THE World Trade Organisation (WTO) is encouraging its members to build on their discussions to develop a trade finance work programme to benefit developing economies in the run-up to the 12th Ministerial Conference (MC12) scheduled for November this year.
Speaking at a meeting of the Working Group on Trade, Debt and Finance on Monday, WTO Director-General Ms Ngozi Okonjo-Iweala said declining private trade credit line availability has had a knock-on effect on low to middle-income countries, which have few government schemes to help importers and exporters and frequently lack export credit agencies or even adequate fiscal resources to make trade finance available to businesses.
"Multilateral development banks provided an estimated record USD 35 billion in one year, but it is only a dent in the USD 1.5 trillion trade finance gap," the DG noted. "Working capital costs including for the financing of trade have increased 30 per cent over the past year on average, 60 per cent in some developing countries."

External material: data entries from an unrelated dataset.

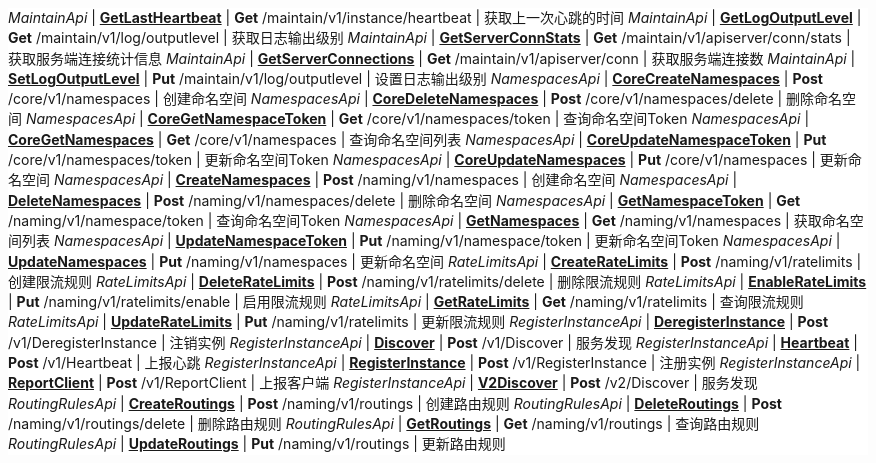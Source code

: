 *MaintainApi* | [**GetLastHeartbeat**](docs/MaintainApi.md#getlastheartbeat) | **Get** /maintain/v1/instance/heartbeat | 获取上一次心跳的时间
*MaintainApi* | [**GetLogOutputLevel**](docs/MaintainApi.md#getlogoutputlevel) | **Get** /maintain/v1/log/outputlevel | 获取日志输出级别
*MaintainApi* | [**GetServerConnStats**](docs/MaintainApi.md#getserverconnstats) | **Get** /maintain/v1/apiserver/conn/stats | 获取服务端连接统计信息
*MaintainApi* | [**GetServerConnections**](docs/MaintainApi.md#getserverconnections) | **Get** /maintain/v1/apiserver/conn | 获取服务端连接数
*MaintainApi* | [**SetLogOutputLevel**](docs/MaintainApi.md#setlogoutputlevel) | **Put** /maintain/v1/log/outputlevel | 设置日志输出级别
*NamespacesApi* | [**CoreCreateNamespaces**](docs/NamespacesApi.md#corecreatenamespaces) | **Post** /core/v1/namespaces | 创建命名空间
*NamespacesApi* | [**CoreDeleteNamespaces**](docs/NamespacesApi.md#coredeletenamespaces) | **Post** /core/v1/namespaces/delete | 删除命名空间
*NamespacesApi* | [**CoreGetNamespaceToken**](docs/NamespacesApi.md#coregetnamespacetoken) | **Get** /core/v1/namespaces/token | 查询命名空间Token
*NamespacesApi* | [**CoreGetNamespaces**](docs/NamespacesApi.md#coregetnamespaces) | **Get** /core/v1/namespaces | 查询命名空间列表
*NamespacesApi* | [**CoreUpdateNamespaceToken**](docs/NamespacesApi.md#coreupdatenamespacetoken) | **Put** /core/v1/namespaces/token | 更新命名空间Token
*NamespacesApi* | [**CoreUpdateNamespaces**](docs/NamespacesApi.md#coreupdatenamespaces) | **Put** /core/v1/namespaces | 更新命名空间
*NamespacesApi* | [**CreateNamespaces**](docs/NamespacesApi.md#createnamespaces) | **Post** /naming/v1/namespaces | 创建命名空间
*NamespacesApi* | [**DeleteNamespaces**](docs/NamespacesApi.md#deletenamespaces) | **Post** /naming/v1/namespaces/delete | 删除命名空间
*NamespacesApi* | [**GetNamespaceToken**](docs/NamespacesApi.md#getnamespacetoken) | **Get** /naming/v1/namespace/token | 查询命名空间Token
*NamespacesApi* | [**GetNamespaces**](docs/NamespacesApi.md#getnamespaces) | **Get** /naming/v1/namespaces | 获取命名空间列表
*NamespacesApi* | [**UpdateNamespaceToken**](docs/NamespacesApi.md#updatenamespacetoken) | **Put** /naming/v1/namespace/token | 更新命名空间Token
*NamespacesApi* | [**UpdateNamespaces**](docs/NamespacesApi.md#updatenamespaces) | **Put** /naming/v1/namespaces | 更新命名空间
*RateLimitsApi* | [**CreateRateLimits**](docs/RateLimitsApi.md#createratelimits) | **Post** /naming/v1/ratelimits | 创建限流规则
*RateLimitsApi* | [**DeleteRateLimits**](docs/RateLimitsApi.md#deleteratelimits) | **Post** /naming/v1/ratelimits/delete | 删除限流规则
*RateLimitsApi* | [**EnableRateLimits**](docs/RateLimitsApi.md#enableratelimits) | **Put** /naming/v1/ratelimits/enable | 启用限流规则
*RateLimitsApi* | [**GetRateLimits**](docs/RateLimitsApi.md#getratelimits) | **Get** /naming/v1/ratelimits | 查询限流规则
*RateLimitsApi* | [**UpdateRateLimits**](docs/RateLimitsApi.md#updateratelimits) | **Put** /naming/v1/ratelimits | 更新限流规则
*RegisterInstanceApi* | [**DeregisterInstance**](docs/RegisterInstanceApi.md#deregisterinstance) | **Post** /v1/DeregisterInstance | 注销实例
*RegisterInstanceApi* | [**Discover**](docs/RegisterInstanceApi.md#discover) | **Post** /v1/Discover | 服务发现
*RegisterInstanceApi* | [**Heartbeat**](docs/RegisterInstanceApi.md#heartbeat) | **Post** /v1/Heartbeat | 上报心跳
*RegisterInstanceApi* | [**RegisterInstance**](docs/RegisterInstanceApi.md#registerinstance) | **Post** /v1/RegisterInstance | 注册实例
*RegisterInstanceApi* | [**ReportClient**](docs/RegisterInstanceApi.md#reportclient) | **Post** /v1/ReportClient | 上报客户端
*RegisterInstanceApi* | [**V2Discover**](docs/RegisterInstanceApi.md#v2discover) | **Post** /v2/Discover | 服务发现
*RoutingRulesApi* | [**CreateRoutings**](docs/RoutingRulesApi.md#createroutings) | **Post** /naming/v1/routings | 创建路由规则
*RoutingRulesApi* | [**DeleteRoutings**](docs/RoutingRulesApi.md#deleteroutings) | **Post** /naming/v1/routings/delete | 删除路由规则
*RoutingRulesApi* | [**GetRoutings**](docs/RoutingRulesApi.md#getroutings) | **Get** /naming/v1/routings | 查询路由规则
*RoutingRulesApi* | [**UpdateRoutings**](docs/RoutingRulesApi.md#updateroutings) | **Put** /naming/v1/routings | 更新路由规则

The rejection rate for trade finance applications of small and medium enterprises is 45 per cent internationally, leading in half of these cases to trade transactions being abandoned.
Ms Okonjo-Iweala reaffirmed that trade finance is both a financial and a trade issue which is pertinent to the business of the WTO. She said, "I'm convinced we have absolutely no way of integrating developing members more effectively into the multilateral trading system without better attention to this issue."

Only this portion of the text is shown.